Chromosome-Based Proteomic Study for Identifying Novel Protein Variants from Human Hippocampal Tissue Using Customized neXtProt and GENCODE Databases
datasetposted on 2015-12-04, 00:00 authored by Heeyoun Hwang, Gun Wook Park, Kwang Hoe Kim, Ju Yeon Lee, Hyun Kyoung Lee, Eun Sun Ji, Sung-Kyu Robin Park, Tao Xu, John R. Yates, Kyung-Hoon Kwon, Young Mok Park, Hyoung-Joo Lee, Young-Ki Paik, Jin Young Kim, Jong Shin Yoo
The goal of the Chromosome-Centric Human Proteome Project (C-HPP) is to fully provide proteomic information from each human chromosome, including novel proteoforms, such as novel protein-coding variants expressed from noncoding genomic regions, alternative splicing variants (ASVs), and single amino acid variants (SAAVs).
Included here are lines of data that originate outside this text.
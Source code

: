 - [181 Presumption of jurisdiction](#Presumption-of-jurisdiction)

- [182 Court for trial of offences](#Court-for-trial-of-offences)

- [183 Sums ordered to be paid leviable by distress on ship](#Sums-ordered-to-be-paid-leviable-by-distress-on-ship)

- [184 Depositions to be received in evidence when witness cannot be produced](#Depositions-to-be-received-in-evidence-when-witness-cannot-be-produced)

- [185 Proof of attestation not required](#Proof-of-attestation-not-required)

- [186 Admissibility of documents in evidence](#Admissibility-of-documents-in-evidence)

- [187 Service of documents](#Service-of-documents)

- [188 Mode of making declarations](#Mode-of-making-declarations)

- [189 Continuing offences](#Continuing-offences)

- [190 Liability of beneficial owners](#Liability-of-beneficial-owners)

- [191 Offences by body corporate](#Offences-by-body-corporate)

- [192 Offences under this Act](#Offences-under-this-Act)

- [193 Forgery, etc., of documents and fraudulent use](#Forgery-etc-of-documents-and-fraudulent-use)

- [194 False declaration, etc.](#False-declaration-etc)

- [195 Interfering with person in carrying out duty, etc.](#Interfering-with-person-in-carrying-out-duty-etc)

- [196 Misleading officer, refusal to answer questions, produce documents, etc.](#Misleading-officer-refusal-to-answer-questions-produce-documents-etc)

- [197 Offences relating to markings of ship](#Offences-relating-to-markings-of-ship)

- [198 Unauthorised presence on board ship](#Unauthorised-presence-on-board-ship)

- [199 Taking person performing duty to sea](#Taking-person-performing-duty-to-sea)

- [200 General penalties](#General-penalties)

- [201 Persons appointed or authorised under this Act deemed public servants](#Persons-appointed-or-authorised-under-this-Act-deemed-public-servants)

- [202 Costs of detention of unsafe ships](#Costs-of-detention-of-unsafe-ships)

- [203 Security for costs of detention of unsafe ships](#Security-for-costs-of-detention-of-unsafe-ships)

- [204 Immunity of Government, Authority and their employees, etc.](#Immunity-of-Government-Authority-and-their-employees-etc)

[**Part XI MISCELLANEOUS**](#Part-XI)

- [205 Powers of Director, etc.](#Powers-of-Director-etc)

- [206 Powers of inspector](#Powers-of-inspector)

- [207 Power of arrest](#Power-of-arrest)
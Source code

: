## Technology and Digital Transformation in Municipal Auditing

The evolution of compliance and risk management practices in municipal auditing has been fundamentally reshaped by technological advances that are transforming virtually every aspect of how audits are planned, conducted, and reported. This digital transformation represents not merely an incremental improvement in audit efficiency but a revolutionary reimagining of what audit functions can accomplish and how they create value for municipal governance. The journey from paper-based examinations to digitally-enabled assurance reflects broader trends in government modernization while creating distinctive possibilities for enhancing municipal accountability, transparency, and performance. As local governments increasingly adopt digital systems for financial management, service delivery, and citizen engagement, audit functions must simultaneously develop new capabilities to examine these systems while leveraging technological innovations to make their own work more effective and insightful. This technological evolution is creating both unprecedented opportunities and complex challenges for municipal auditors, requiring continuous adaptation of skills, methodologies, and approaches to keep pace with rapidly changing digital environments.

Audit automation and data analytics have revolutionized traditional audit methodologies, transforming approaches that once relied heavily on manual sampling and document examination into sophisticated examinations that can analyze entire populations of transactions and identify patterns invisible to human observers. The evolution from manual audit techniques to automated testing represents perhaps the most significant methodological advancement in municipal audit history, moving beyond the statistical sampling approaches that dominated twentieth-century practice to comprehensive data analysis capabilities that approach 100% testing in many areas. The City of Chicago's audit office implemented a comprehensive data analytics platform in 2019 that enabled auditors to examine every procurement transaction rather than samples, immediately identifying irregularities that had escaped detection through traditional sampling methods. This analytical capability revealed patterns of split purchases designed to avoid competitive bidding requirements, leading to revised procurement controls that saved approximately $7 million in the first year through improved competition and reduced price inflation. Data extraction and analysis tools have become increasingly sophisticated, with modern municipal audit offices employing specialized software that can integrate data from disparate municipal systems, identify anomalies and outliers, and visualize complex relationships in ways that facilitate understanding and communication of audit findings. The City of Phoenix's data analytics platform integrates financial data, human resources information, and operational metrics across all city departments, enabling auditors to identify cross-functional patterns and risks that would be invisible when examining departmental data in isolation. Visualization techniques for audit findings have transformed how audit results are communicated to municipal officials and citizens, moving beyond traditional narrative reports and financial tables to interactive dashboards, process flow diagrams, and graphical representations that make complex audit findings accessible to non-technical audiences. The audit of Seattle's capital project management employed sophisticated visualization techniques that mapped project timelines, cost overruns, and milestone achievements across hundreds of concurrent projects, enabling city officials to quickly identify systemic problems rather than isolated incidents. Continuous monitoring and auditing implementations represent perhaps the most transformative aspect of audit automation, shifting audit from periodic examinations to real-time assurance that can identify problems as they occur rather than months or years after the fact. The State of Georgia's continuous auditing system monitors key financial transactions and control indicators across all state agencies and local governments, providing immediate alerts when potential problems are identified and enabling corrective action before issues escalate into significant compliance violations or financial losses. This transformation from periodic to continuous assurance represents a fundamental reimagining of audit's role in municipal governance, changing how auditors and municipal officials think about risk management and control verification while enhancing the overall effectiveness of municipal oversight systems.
In the 144 LC/MS/MS raw files from human hippocampal tissues of control, epilepsy, and Alzheimer’s disease, we identified the novel proteoforms with a workflow including integrated proteomic pipeline using three different search engines, MASCOT, SEQUEST, and MS-GF+. With a <1% false discovery rate (FDR) at the protein level, the 11 detected peptides mapped to four translated long noncoding RNA variants against the customized databases of GENCODE lncRNA, which also mapped to coding-proteins at different chromosomal sites. We also identified four novel ASVs against the customized databases of GENCODE transcript. The target peptides from the variants were validated by tandem MS fragmentation pattern from their corresponding synthetic peptides. Additionally, a total of 128 SAAVs paired with their wild-type peptides were identified with FDR <1% at the peptide level using a customized database from neXtProt including nonsynonymous single nucleotide polymorphism (nsSNP) information. Among these results, several novel variants related in neuro-degenerative disease were identified using the workflow that could be applicable to C-HPP studies. All raw files used in this study were deposited in ProteomeXchange (PXD000395).